Saving the Best for Last

Friends, as most of you know, I’ve been working on a novel called Flesh and Fire for the last two and a half years. It’s a dark fantasy novel about a man going through a midlife crisis whose life becomes even more complicated when the former love of his life returns from the dead and requires his help escaping Hell and the demon who held her captive there. I’m happy to announce that this novel is done, almost done.


Currently the manuscript clocks in at 50,000 words which is that of a short novel. The industry standard length for a horror/dark fantasy novel is somewhere between 70,000 and 90,000 words. Thankfully, I know how to expand the manuscript to this length while making the story richer, rather than bloated. The key is my villain, Samael.

He’s got a large backstory that could be its own novella (20-35,000 words). I’ve known this and kept it in mind while writing the manuscript because, frankly I wanted to tell his story last. I did this for two reasons. 1) I wanted it to be as linear as possible, and since it was so big I didn’t feel right only doing a little at a time between writing the novel’s other threads (even though Samael’s story will likely be broken up throughout the book in the final version). 2) I’m scared.
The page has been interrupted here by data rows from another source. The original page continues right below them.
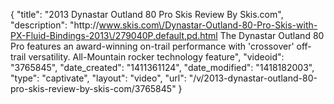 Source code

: {
    "title": "2013 Dynastar Outland 80 Pro Skis Review By Skis.com",
    "description": "http:\/\/www.skis.com\/Dynastar-Outland-80-Pro-Skis-with-PX-Fluid-Bindings-2013\/279040P,default,pd.html  The Dynastar Outland 80 Pro features an award-winning on-trail performance with 'crossover' off-trail versatility. All-Mountain rocker technology feature",
    "videoid": "3765845",
    "date_created": "1411361124",
    "date_modified": "1418182003",
    "type": "captivate",
    "layout": "video",
    "url": "\/v\/2013-dynastar-outland-80-pro-skis-review-by-skis-com\/3765845"
} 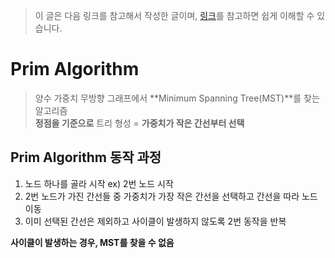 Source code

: > 이 글은 다음 링크를 참고해서 작성한 글이며, [링크](https://maetdori.tistory.com/entry/%EC%95%8C%EA%B3%A0%EB%A6%AC%EC%A6%98-Minimum-Spanning-Tree-MST-%EC%B5%9C%EC%86%8C-%EC%8B%A0%EC%9E%A5-%ED%8A%B8%EB%A6%AC?category=857970)를 참고하면 쉽게 이해할 수 있습니다.
# Prim Algorithm
> 양수 가중치 무방향 그래프에서 **Minimum Spanning Tree(MST)**를 찾는 알고리즘   
> **정점을 기준으로** 트리 형성 = **가중치가 작은 간선부터 선택**

## Prim Algorithm 동작 과정
1. 노드 하나를 골라 시작 ex) 2번 노드 시작
2. 2번 노드가 가진 간선들 중 가중치가 가장 작은 간선을 선택하고 간선을 따라 노드 이동
3. 이미 선택된 간선은 제외하고 사이클이 발생하지 않도록 2번 동작을 반복

**사이클이 발생하는 경우, MST를 찾을 수 없음**
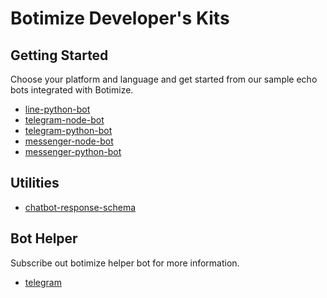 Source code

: # Botimize Developer's Kits

## Getting Started
Choose your platform and language and get started from our sample echo bots integrated with Botimize.
* [line-python-bot](https://github.com/botimize/line-python-bot)
* [telegram-node-bot](https://github.com/botimize/telegram-node-bot)
* [telegram-python-bot](https://github.com/botimize/telegram-python-bot)
* [messenger-node-bot](https://github.com/botimize/messenger-node-bot)
* [messenger-python-bot](https://github.com/botimize/messenger-python-bot)

## Utilities
* [chatbot-response-schema](https://github.com/botimize/chatbot-response-schema)

## Bot Helper
Subscribe out botimize helper bot for more information.
* [telegram](http://telegram.me/Botimize_helper_bot)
Scared, you ask? I write horror, what could possibly scare me? Um, spiders, really deep water, and vagina dentata for starters.

But, more specifically, what scares me about Samael’s story?

Next to the main thread of the novel, his is the largest so there’s some small level of intimidation, but that’s not quite it. No, friends, his story scares me because it is dark. Without giving too much away, he’s a human that grew up during the Inquisition and through a series of events he grows into something far more than human. Specifically, something demonic.

What sorts of things can happen to transform someone into a demon?

I shudder to think, and you, my friends, will have to wait until the book is released to find out.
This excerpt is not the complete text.